■ **THE PROBLEM**: Find every line with the string "pscanrules" in the material below and copy it.

━━━ RAW DATA

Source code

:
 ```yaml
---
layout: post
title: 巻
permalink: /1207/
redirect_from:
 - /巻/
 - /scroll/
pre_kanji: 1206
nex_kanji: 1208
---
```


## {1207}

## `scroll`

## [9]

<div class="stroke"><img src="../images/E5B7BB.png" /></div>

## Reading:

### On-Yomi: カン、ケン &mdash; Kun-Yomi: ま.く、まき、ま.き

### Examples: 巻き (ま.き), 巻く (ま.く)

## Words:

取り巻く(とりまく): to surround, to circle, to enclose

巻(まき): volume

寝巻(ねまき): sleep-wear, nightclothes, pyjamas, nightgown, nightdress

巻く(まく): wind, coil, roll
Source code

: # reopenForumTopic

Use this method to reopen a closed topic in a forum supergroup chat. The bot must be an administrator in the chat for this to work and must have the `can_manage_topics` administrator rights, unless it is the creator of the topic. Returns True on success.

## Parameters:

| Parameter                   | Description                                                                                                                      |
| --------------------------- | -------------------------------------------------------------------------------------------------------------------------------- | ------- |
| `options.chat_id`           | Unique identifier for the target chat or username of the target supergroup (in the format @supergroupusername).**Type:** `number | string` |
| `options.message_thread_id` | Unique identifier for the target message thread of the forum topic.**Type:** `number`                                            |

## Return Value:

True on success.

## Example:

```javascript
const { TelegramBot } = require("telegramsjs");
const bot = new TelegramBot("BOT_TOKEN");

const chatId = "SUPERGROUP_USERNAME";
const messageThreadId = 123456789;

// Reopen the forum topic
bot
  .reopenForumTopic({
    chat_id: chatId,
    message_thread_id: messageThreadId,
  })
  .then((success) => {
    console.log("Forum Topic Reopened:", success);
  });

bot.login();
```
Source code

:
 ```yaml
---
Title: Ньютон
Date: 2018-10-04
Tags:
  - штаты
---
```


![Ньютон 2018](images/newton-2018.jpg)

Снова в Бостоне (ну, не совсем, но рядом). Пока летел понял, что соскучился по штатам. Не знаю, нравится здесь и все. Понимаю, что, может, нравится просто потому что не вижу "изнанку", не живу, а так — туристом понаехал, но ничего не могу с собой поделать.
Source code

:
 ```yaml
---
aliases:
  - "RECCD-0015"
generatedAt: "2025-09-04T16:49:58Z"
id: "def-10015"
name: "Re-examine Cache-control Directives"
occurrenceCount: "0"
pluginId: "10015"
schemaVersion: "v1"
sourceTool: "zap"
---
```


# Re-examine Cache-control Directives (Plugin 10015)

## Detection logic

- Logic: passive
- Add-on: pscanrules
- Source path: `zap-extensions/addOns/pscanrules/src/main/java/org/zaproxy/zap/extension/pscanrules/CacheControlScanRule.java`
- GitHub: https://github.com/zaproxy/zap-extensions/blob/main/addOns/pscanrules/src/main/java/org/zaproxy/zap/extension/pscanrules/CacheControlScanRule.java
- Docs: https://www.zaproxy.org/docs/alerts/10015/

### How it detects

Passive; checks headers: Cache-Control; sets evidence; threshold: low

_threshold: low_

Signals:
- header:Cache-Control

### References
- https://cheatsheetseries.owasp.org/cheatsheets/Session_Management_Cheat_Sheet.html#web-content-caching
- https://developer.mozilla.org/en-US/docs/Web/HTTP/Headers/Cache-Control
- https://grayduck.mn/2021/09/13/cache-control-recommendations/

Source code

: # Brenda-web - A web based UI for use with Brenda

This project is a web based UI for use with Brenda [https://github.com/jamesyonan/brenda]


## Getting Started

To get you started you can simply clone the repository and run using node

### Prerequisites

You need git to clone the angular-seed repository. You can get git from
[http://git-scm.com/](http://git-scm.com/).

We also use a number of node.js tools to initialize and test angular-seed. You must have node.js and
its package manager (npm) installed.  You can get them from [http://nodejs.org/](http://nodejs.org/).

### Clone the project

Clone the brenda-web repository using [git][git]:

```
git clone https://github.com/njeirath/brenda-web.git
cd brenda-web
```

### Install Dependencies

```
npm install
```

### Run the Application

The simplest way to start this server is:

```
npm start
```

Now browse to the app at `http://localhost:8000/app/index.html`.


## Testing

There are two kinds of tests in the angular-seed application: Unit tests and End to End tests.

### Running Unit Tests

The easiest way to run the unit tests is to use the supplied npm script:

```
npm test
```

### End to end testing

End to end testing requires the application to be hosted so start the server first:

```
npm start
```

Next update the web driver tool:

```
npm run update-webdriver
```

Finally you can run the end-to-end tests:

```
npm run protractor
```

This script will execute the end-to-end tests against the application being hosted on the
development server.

━━━━━━

■ **SOLUTION TO THIS PROBLEM**:
- Add-on: pscanrules
- Source path: `zap-extensions/addOns/pscanrules/src/main/java/org/zaproxy/zap/extension/pscanrules/CacheControlScanRule.java`
- GitHub: https://github.com/zaproxy/zap-extensions/blob/main/addOns/pscanrules/src/main/java/org/zaproxy/zap/extension/pscanrules/CacheControlScanRule.java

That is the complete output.